Use cases worth shipping.
- Phone-style concierge on a website — a "press to talk" button on a landing page that takes a 60-second voice brief and emails it to sales.
- WhatsApp voice replacement for FAQs — a web agent that answers the same 20 questions a salesperson answers 50 times a day, in Arabic or English.
- Voice-driven kiosk — a tablet at a restaurant, clinic or showroom that takes orders or triages enquiries by voice and writes to a CRM via tool calls.
- Outbound call agents — bridged through a SIP gateway, a LiveKit agent can place or receive phone calls, not just browser sessions.
- Live transcription & meeting notes — an agent that joins a sales call as a silent participant and produces structured notes.

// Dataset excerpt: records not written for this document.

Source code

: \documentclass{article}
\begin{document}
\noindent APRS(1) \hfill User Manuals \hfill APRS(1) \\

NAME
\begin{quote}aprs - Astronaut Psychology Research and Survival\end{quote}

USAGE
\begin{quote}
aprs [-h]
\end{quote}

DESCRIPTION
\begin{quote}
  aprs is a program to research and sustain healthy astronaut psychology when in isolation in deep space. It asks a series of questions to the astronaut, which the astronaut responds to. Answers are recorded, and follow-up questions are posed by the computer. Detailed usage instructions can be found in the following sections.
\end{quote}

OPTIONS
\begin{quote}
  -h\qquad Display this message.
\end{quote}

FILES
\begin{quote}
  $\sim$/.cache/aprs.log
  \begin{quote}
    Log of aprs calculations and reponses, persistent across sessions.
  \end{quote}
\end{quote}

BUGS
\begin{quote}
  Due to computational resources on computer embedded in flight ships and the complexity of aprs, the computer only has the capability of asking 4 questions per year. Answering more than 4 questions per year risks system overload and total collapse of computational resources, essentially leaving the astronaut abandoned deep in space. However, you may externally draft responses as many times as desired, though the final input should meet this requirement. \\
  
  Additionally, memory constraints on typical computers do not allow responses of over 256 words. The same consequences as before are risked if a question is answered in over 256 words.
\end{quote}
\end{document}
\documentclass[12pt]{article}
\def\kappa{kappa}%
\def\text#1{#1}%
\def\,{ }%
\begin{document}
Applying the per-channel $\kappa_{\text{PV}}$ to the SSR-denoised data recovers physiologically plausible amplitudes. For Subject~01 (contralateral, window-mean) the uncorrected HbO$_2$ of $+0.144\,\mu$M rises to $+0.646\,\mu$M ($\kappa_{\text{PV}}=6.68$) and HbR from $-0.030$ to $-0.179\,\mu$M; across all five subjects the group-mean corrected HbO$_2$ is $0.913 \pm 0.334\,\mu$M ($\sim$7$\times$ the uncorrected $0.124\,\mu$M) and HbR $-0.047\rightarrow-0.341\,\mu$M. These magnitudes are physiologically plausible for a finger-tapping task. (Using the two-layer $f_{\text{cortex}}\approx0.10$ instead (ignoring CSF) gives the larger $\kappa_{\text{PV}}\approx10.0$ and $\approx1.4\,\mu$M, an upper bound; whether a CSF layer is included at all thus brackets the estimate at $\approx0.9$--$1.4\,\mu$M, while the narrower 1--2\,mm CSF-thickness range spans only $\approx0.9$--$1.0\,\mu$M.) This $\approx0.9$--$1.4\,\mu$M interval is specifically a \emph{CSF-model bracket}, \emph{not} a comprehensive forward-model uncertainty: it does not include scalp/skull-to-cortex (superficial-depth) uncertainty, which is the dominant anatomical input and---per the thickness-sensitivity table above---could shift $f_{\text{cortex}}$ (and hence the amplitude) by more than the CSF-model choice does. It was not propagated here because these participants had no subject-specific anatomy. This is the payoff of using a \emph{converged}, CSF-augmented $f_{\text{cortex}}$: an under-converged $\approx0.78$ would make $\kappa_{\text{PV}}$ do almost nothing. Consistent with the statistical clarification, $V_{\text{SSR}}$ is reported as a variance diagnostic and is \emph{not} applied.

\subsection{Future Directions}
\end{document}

The unlock is not the technology — STT, LLMs and TTS are commodities now. The unlock is the round trip: getting a user's audio to the LLM and back as speech with sub-second latency, on any network, without the call breaking. That round trip is what LiveKit sells.
Two ways to run it.
LiveKit Cloud is the managed offering: you get a wss:// URL, an API key and secret, and a generous free tier. Globally distributed media servers, so a user in Dubai and an agent process in Frankfurt still get low latency.
Self-hosted is the open-source server (livekit-server) that you run on your own infra — one Docker container plus a TURN setup for users behind strict NATs. Good for data-residency requirements, but you own the SRE.
For an SME shipping its first voice agent, Cloud is almost always the right answer. Move to self-host only when a customer contract or a regulator forces the question.
How a build usually starts.
- Sign up at
livekit.io, create a project, copy the URL + API key + secret. - Pick an SDK on the client (web is fastest) and on the server (Python if you're doing AI work, Node if you're already in the JS stack).
- Stand up a token endpoint: a single backend route that takes a user identity and returns a JWT signed with your API secret.
- Wire the client to fetch a token, connect to the room, publish the microphone track.
- Start an Agents process locally that joins the same room and runs the VAD → STT → LLM → TTS loop.
- Talk to it. Iterate on the system prompt and tool calls until it sounds like the brand.
Most teams get to a working prototype in a long afternoon. The expensive part — the realtime audio plumbing — is solved.
Where to read next.
Primary documentation
- docs.livekit.io — the canonical reference for server, client SDKs, and the Agents framework.
- docs.livekit.io/agents — the Agents framework, Python and Node guides, plugin catalogue.
- github.com/livekit — the open-source repos: server, SDKs, agents, examples.
- livekit.io — the company site, Cloud pricing, sample apps.
This brief is a snapshot. Plugin lists, free-tier limits, SDK names and pricing change. Treat the official docs as the source of truth and use this page as the orientation map.